KUALA LUMPUR (MAY 20): Malaysian Rating Corp Bhd has upgraded Kimanis Power Sdn Bhd’s (KPSB) RM650 million sukuk programmes rating to AAIS from AA-IS, with a stable outlook.

In a statement today, MARC said the rating action was premised on the consistently strong operational performance of KPSB’s 285-megawatt combined-cycle gas-fired power plant in Kimanis Bay, Sabah.

“It has enabled the plant to meet the requirements under the power purchase agreement (PPA) and is reflected by the plant’s good outage, availability and heat rate performances since 2015.

“The [rating] upgrade also considers the workability of KPSB’s self-operating model, which has been adopted since September 2017 and backed by technical support from its ultimate parent Petroliam Nasional Bhd (Petronas),” MARC said.
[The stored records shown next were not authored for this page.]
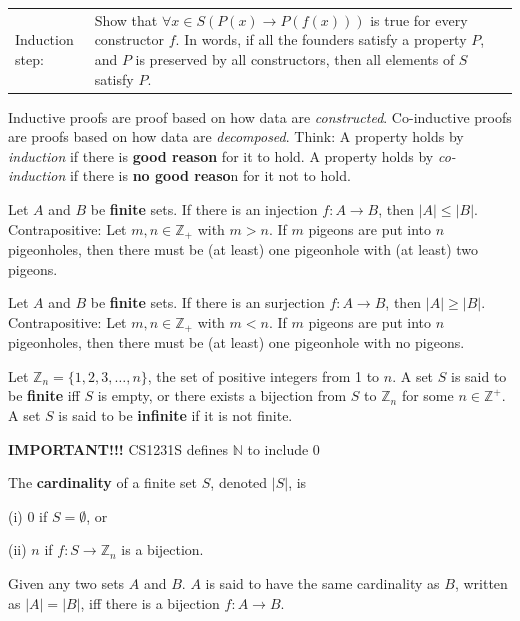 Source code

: \documentclass{article}
\begin{document}
\begin{description}
\begin{table}[h]
\begin{tabular}{lp{6in}}
			Induction step: & Show that $\forall x\in S(P(x)\to P(f(x)))$ is true for every constructor $f$. In words, if all the founders satisfy a property $P$, and $P$ is preserved by all constructors, then all elements of $S$ satisfy $P$. \\
		\end{tabular}
	\end{table}	     
	\endgroup
	\item[Induction vs Co-Induction] Inductive proofs are proof based on how data are \emph{constructed}. Co-inductive proofs are proofs based on how data are \emph{decomposed}. Think: A property holds by \emph{induction} if there is \textbf{good reason} for it to hold. A property holds by \emph{co-induction} if there is \textbf{no good reaso}n for it not to hold.
	
	\vspace{0.2cm}
    \item[\large Cardinality]
    \item[Pigeonhole Principle]Let $A$ and $B$ be \textbf{finite} sets. If there is an injection $f:A\to B$, then $|A| \leq |B|$. Contrapositive: Let $m, n\in\mathbb{Z}_{+}$ with $m > n$. If $m$ pigeons are put into $n$ pigeonholes, then there must be (at least) one pigeonhole with (at least) two pigeons.
    \item[Dual Pigeonhole Principles]Let $A$ and $B$ be \textbf{finite} sets. If there is an surjection $f:A\to B$, then $|A| \geq |B|$. Contrapositive: Let $m, n\in\mathbb{Z}_{+}$ with $m < n$. If $m$ pigeons are put into $n$ pigeonholes, then there must be (at least) one pigeonhole with no pigeons.
    \item[Finite set and Infinite set]Let $\mathbb{Z}_{n} = \{1,2,3,\dots,n\}$, the set of positive integers from 1 to $n$. A set $S$ is said to be \textbf{finite} iff $S$ is empty, or there exists a bijection from $S$ to $\mathbb{Z}_{n}$ for some $n\in\mathbb{Z}^{+}$. A set $S$ is said to be \textbf{infinite} if it is not finite.
    \item \qquad \textbf{IMPORTANT!!!} CS1231S defines $\mathbb{N}$ to include 0
    \item[Cardinality]The \textbf{cardinality} of a finite set $S$, denoted $|S|$, is 
    \item \qquad \;(i) 0 if $S=\emptyset$, or 
    \item \qquad (ii) $n$ if $f:S\to \mathbb{Z}_{n}$ is a bijection.
    \item[Same Cardinality (Cantor)] Given any two sets $A$ and $B$. $A$ is said to have the same cardinality as $B$, written as $|A| = |B|$, iff there is a bijection $f:A\to B$.

\end{description}
\end{document}
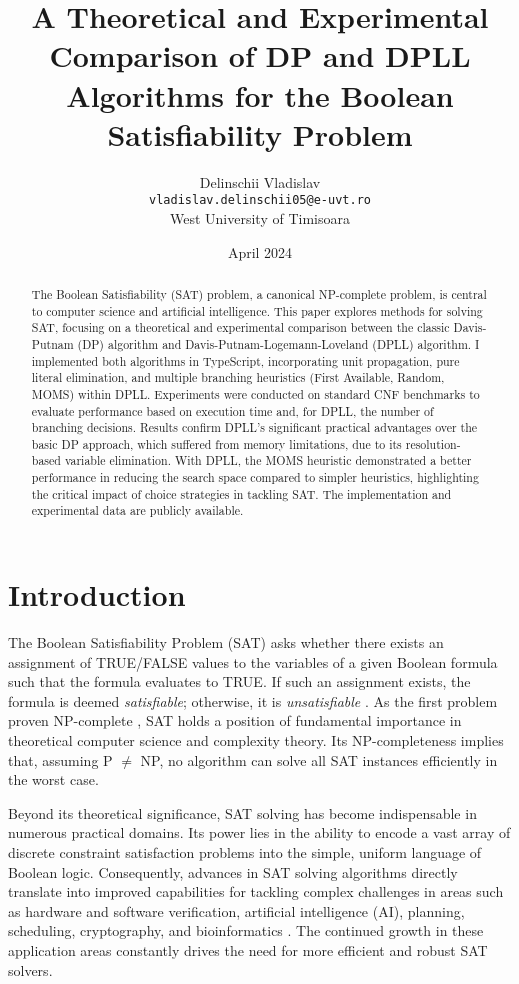 \documentclass[12pt, a4paper]{article}
\title{A Theoretical and Experimental Comparison of DP and DPLL Algorithms for the Boolean Satisfiability Problem}
\author{Delinschii Vladislav\\ \texttt{vladislav.delinschii05@e-uvt.ro} \\ West University of Timisoara}
\date{April 2024}
\begin{document}
\maketitle

\begin{abstract}
The Boolean Satisfiability (SAT) problem, a canonical NP-complete problem, is central to computer science and artificial intelligence. This paper explores methods for solving SAT, focusing on a theoretical and experimental comparison between the classic Davis-Putnam (DP) algorithm and Davis-Putnam-Logemann-Loveland (DPLL) algorithm. I implemented both algorithms in TypeScript, incorporating unit propagation, pure literal elimination, and multiple branching heuristics (First Available, Random, MOMS) within DPLL. Experiments were conducted on standard CNF benchmarks to evaluate performance based on execution time and, for DPLL, the number of branching decisions. Results confirm DPLL's significant practical advantages over the basic DP approach, which suffered from memory limitations, due to its resolution-based variable elimination. With DPLL, the MOMS heuristic demonstrated a better performance in reducing the search space compared to simpler heuristics, highlighting the critical impact of choice strategies in tackling SAT. The implementation and experimental data are publicly available.
\end{abstract}

\section{Introduction}
\label{sec:introduction} %

The Boolean Satisfiability Problem (SAT) asks whether there exists an assignment of TRUE/FALSE values to the variables of a given Boolean formula such that the formula evaluates to TRUE. If such an assignment exists, the formula is deemed \emph{satisfiable}; otherwise, it is \emph{unsatisfiable} \cite{Autoblocks}. As the first problem proven NP-complete \cite{Cook1971}, SAT holds a position of fundamental importance in theoretical computer science and complexity theory. Its NP-completeness implies that, assuming P $\neq$ NP, no algorithm can solve all SAT instances efficiently in the worst case.

Beyond its theoretical significance, SAT solving has become indispensable in numerous practical domains. Its power lies in the ability to encode a vast array of discrete constraint satisfaction problems into the simple, uniform language of Boolean logic. Consequently, advances in SAT solving algorithms directly translate into improved capabilities for tackling complex challenges in areas such as hardware and software verification, artificial intelligence (AI), planning, scheduling, cryptography, and bioinformatics \cite{Autoblocks}. The continued growth in these application areas constantly drives the need for more efficient and robust SAT solvers.
\end{document}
The domestic credit rating institution added that the trimming of KPSB’s borrowing from the initial RM1.16 billion from the project’s inception to the current RM648.7 million as at end-2020, and the steadily amortising schedule of its sukuk series, further supports the rating action.

However, MARC noted that the rating remains underpinned by KPSB’s 21-year PPA, under which the demand risk is allocated to the offtaker Sabah Electricity Sdn Bhd (SESB), an 83%-owned subsidiary of Tenaga Nasional Bhd (TNB). The credit strength of Petronas Gas Bhd (PGB), which holds a 60% stake in KPSB, and the mitigation of gas supply risk through the long-term gas sale agreement between KPSB and Petronas, are also positive factors.

“In 2020, KPSB recorded an unplanned outage rate (UOR) of 1.1%, well within the PPA’s limit of 4%. The plant was able to fully pass through its fuel costs on the back of good heat rate performance by its three generating blocks. On the back of the strong performance during the period, KPSB received full capacity payments of RM202.4 million. Excluding unrealised losses on its foreign exchange hedge, KPSB recorded higher pre-tax profit of RM101.7 million (2019: RM85.5 million) due to lower administrative expenses as well as financing costs,” the rating agency noted.

“It has sufficient liquidity, with a healthy cash balance of RM146.5 million that can meet its upcoming sukuk profit payments and principal repayments totalling RM98.1 million in 2021,” MARC added.